But whatever the name, these latest versions don't deviate from Telligent's philosophy over the past five years of delivering a platform that integrates various applications and services, whether from Telligent or your other IT system providers. That's a fundamental shift from products that often are disconnected from how enterprises manage knowledge -- typically spread throughout CRM, document management, and myriad other tools. Telligent has also addressed many of the usability concerns and functional gaps we noted in the previous versions.

[ Check out the Test Center's hands-on evaluation: Lab test: Telligent Community Server 2008 spurs collaboration ]

Telligent Enterprise 2.0's new site navigation is a key improvement because it lets you quickly browse through the most popular groups in the community. A special search function instantly pinpoints a particular group (out of potentially thousands) in the community. I also like the Favorite Places drop-down, which lets me create a custom list of groups, wikis, blogs, forums, and file galleries that I frequent.


User profiles now connect with LDAP and Active Directory servers; therefore, users' information is prepopulated when they first sign in. And the biography area is improved with an in-line rich-text editor, which lets users share photos and other information about themselves.

In the previous version, you needed database and programming skills to customize Telligent's user interface. Now, as with Socialtext and Jive SBS, you can drag widgets onto your profile page. I had no trouble adding the third-party TokBox video chat application to my profile page using Telligent's generic widget. Still, I'd give the advantage to Socialtext with its open widgets and better management.


Telligent's activity streams are somewhat like other social networking solutions. But instead of showing content "tweets" on your home page, you see an action timeline of what people are doing and talking about, which helps build social connections.

You can also post a status update to just those people within a group, which was one of my favorite new features. Other products do something similar, but it usually requires each person to manually adjust their settings to receive messages intended for specific groups.

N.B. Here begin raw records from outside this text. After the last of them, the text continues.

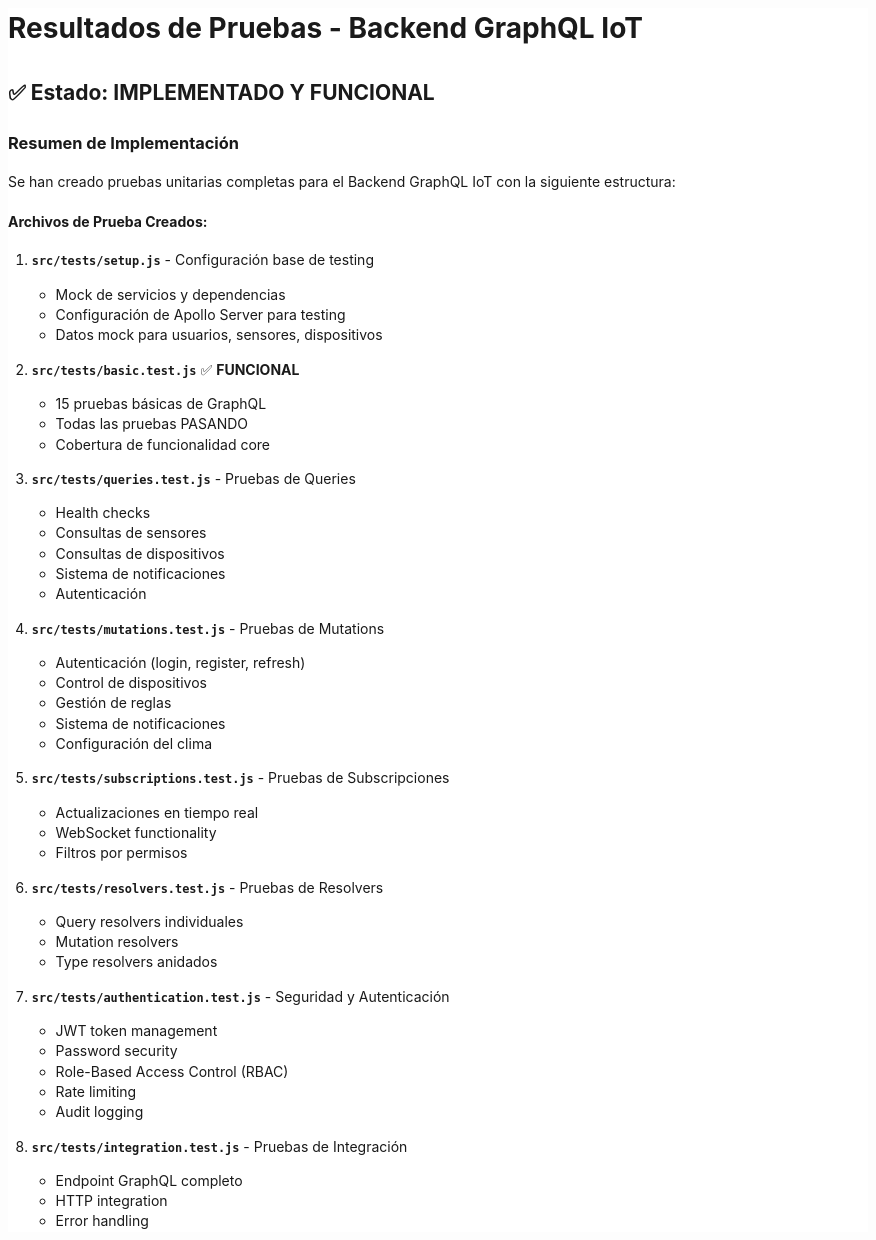 # Resultados de Pruebas - Backend GraphQL IoT

## ✅ **Estado: IMPLEMENTADO Y FUNCIONAL**

### **Resumen de Implementación**

Se han creado pruebas unitarias completas para el Backend GraphQL IoT con la siguiente estructura:

#### **Archivos de Prueba Creados:**

1. **`src/tests/setup.js`** - Configuración base de testing
   - Mock de servicios y dependencias
   - Configuración de Apollo Server para testing
   - Datos mock para usuarios, sensores, dispositivos

2. **`src/tests/basic.test.js`** ✅ **FUNCIONAL**
   - 15 pruebas básicas de GraphQL
   - Todas las pruebas PASANDO
   - Cobertura de funcionalidad core

3. **`src/tests/queries.test.js`** - Pruebas de Queries
   - Health checks
   - Consultas de sensores
   - Consultas de dispositivos
   - Sistema de notificaciones
   - Autenticación

4. **`src/tests/mutations.test.js`** - Pruebas de Mutations
   - Autenticación (login, register, refresh)
   - Control de dispositivos
   - Gestión de reglas
   - Sistema de notificaciones
   - Configuración del clima

5. **`src/tests/subscriptions.test.js`** - Pruebas de Subscripciones
   - Actualizaciones en tiempo real
   - WebSocket functionality
   - Filtros por permisos

6. **`src/tests/resolvers.test.js`** - Pruebas de Resolvers
   - Query resolvers individuales
   - Mutation resolvers
   - Type resolvers anidados

7. **`src/tests/authentication.test.js`** - Seguridad y Autenticación
   - JWT token management
   - Password security
   - Role-Based Access Control (RBAC)
   - Rate limiting
   - Audit logging

8. **`src/tests/integration.test.js`** - Pruebas de Integración
   - Endpoint GraphQL completo
   - HTTP integration
   - Error handling
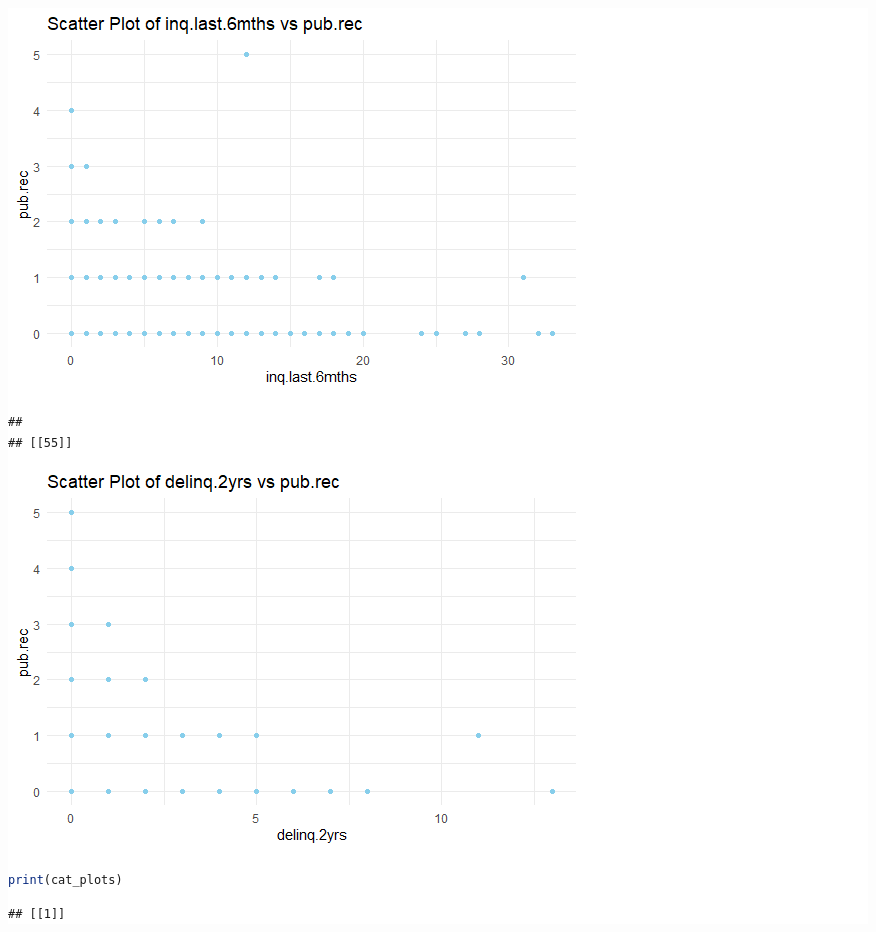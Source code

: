 ![](loan_default_application_files/figure-gfm/plots-68.png)

    ## 
    ## [[55]]

![](loan_default_application_files/figure-gfm/plots-69.png)

``` r
print(cat_plots)
```

    ## [[1]]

Telligent Community 5.0 is now widget-based, too, which makes customization and branding quick and fast. For instance, I dragged a content widget to my test home page to display a special message or breaking news. I then applied a different template to completely change the page's layout.

As an administrator, it was easy to create any of the five types of groups, which range from public to private unlisted. Within these groups, there's a blog, form, file area, and wiki by default. Each group can have its own look and layout.

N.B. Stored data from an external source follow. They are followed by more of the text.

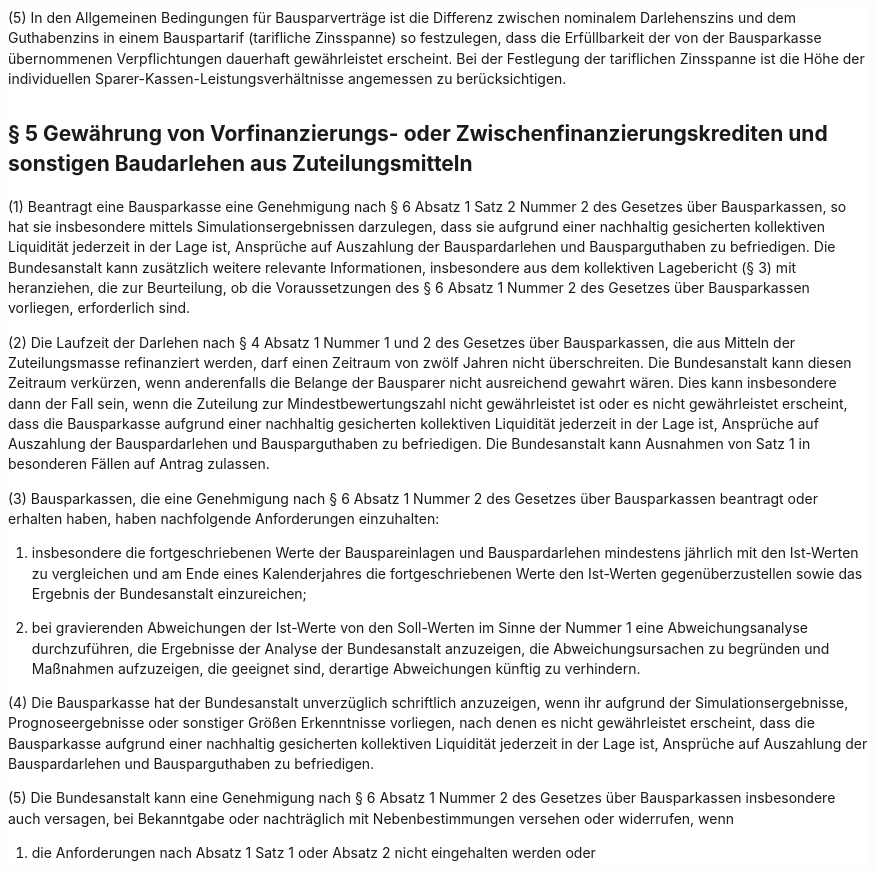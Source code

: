 (5) In den Allgemeinen Bedingungen für Bausparverträge ist die Differenz zwischen nominalem Darlehenszins und dem Guthabenzins in einem Bauspartarif (tarifliche Zinsspanne) so festzulegen, dass die Erfüllbarkeit der von der Bausparkasse übernommenen Verpflichtungen dauerhaft gewährleistet erscheint. Bei der Festlegung der tariflichen Zinsspanne ist die Höhe der individuellen Sparer-Kassen-Leistungsverhältnisse angemessen zu berücksichtigen.


## § 5 Gewährung von Vorfinanzierungs- oder Zwischenfinanzierungskrediten und sonstigen Baudarlehen aus Zuteilungsmitteln

(1) Beantragt eine Bausparkasse eine Genehmigung nach § 6 Absatz 1 Satz 2 Nummer 2 des Gesetzes über Bausparkassen, so hat sie insbesondere mittels Simulationsergebnissen darzulegen, dass sie aufgrund einer nachhaltig gesicherten kollektiven Liquidität jederzeit in der Lage ist, Ansprüche auf Auszahlung der Bauspardarlehen und Bausparguthaben zu befriedigen. Die Bundesanstalt kann zusätzlich weitere relevante Informationen, insbesondere aus dem kollektiven Lagebericht (§ 3) mit heranziehen, die zur Beurteilung, ob die Voraussetzungen des § 6 Absatz 1 Nummer 2 des Gesetzes über Bausparkassen vorliegen, erforderlich sind.

(2) Die Laufzeit der Darlehen nach § 4 Absatz 1 Nummer 1 und 2 des Gesetzes über Bausparkassen, die aus Mitteln der Zuteilungsmasse refinanziert werden, darf einen Zeitraum von zwölf Jahren nicht überschreiten. Die Bundesanstalt kann diesen Zeitraum verkürzen, wenn anderenfalls die Belange der Bausparer nicht ausreichend gewahrt wären. Dies kann insbesondere dann der Fall sein, wenn die Zuteilung zur Mindestbewertungszahl nicht gewährleistet ist oder es nicht gewährleistet erscheint, dass die Bausparkasse aufgrund einer nachhaltig gesicherten kollektiven Liquidität jederzeit in der Lage ist, Ansprüche auf Auszahlung der Bauspardarlehen und Bausparguthaben zu befriedigen. Die Bundesanstalt kann Ausnahmen von Satz 1 in besonderen Fällen auf Antrag zulassen.

(3) Bausparkassen, die eine Genehmigung nach § 6 Absatz 1 Nummer 2 des Gesetzes über Bausparkassen beantragt oder erhalten haben, haben nachfolgende Anforderungen einzuhalten:

1.  insbesondere die fortgeschriebenen Werte der Bauspareinlagen und Bauspardarlehen mindestens jährlich mit den Ist-Werten zu vergleichen und am Ende eines Kalenderjahres die fortgeschriebenen Werte den Ist-Werten gegenüberzustellen sowie das Ergebnis der Bundesanstalt einzureichen;


2.  bei gravierenden Abweichungen der Ist-Werte von den Soll-Werten im Sinne der Nummer 1 eine Abweichungsanalyse durchzuführen, die Ergebnisse der Analyse der Bundesanstalt anzuzeigen, die Abweichungsursachen zu begründen und Maßnahmen aufzuzeigen, die geeignet sind, derartige Abweichungen künftig zu verhindern.




(4) Die Bausparkasse hat der Bundesanstalt unverzüglich schriftlich anzuzeigen, wenn ihr aufgrund der Simulationsergebnisse, Prognoseergebnisse oder sonstiger Größen Erkenntnisse vorliegen, nach denen es nicht gewährleistet erscheint, dass die Bausparkasse aufgrund einer nachhaltig gesicherten kollektiven Liquidität jederzeit in der Lage ist, Ansprüche auf Auszahlung der Bauspardarlehen und Bausparguthaben zu befriedigen.

(5) Die Bundesanstalt kann eine Genehmigung nach § 6 Absatz 1 Nummer 2 des Gesetzes über Bausparkassen insbesondere auch versagen, bei Bekanntgabe oder nachträglich mit Nebenbestimmungen versehen oder widerrufen, wenn

1.  die Anforderungen nach Absatz 1 Satz 1 oder Absatz 2 nicht eingehalten werden oder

Similarly, end-users can customize their home page by adding, deleting, or rearranging widgets, as well as change their user profile, just like internal users do with Telligent Enterprise.

Activity streams are also improved in Community 5.0. There may be a great deal of activity in large groups, so your home page now organizes it under different tabs, such as People and Groups, Messages, and My Activity.

Telligent Analytics 3.0 wasn't available for testing. However, the software I previewed appeared to connect Web and social analytics along with listening tools in ways I haven't seen before in collaboration software. There's the typical Web analytics to see page views and unique visitors. Significantly, managers can easily see -- using the Influencer's widget -- what activities users participate in and what they're talking about. These "social finger prints" have tangible value since you might spot problems before they affect your business.

Overall, Telligent continues to refine their social software so that employees and the public are active contributors to communities. The API helps you integrate third-party services and lets resellers add features for vertical markets, such as health care. And you can analyze conversations. While those are all positive characteristics of enterprise software, there's also a downside: Telligent is far from a plug-and-play solution. The Telligent software took me the longest of all the applications to configure before it was useful.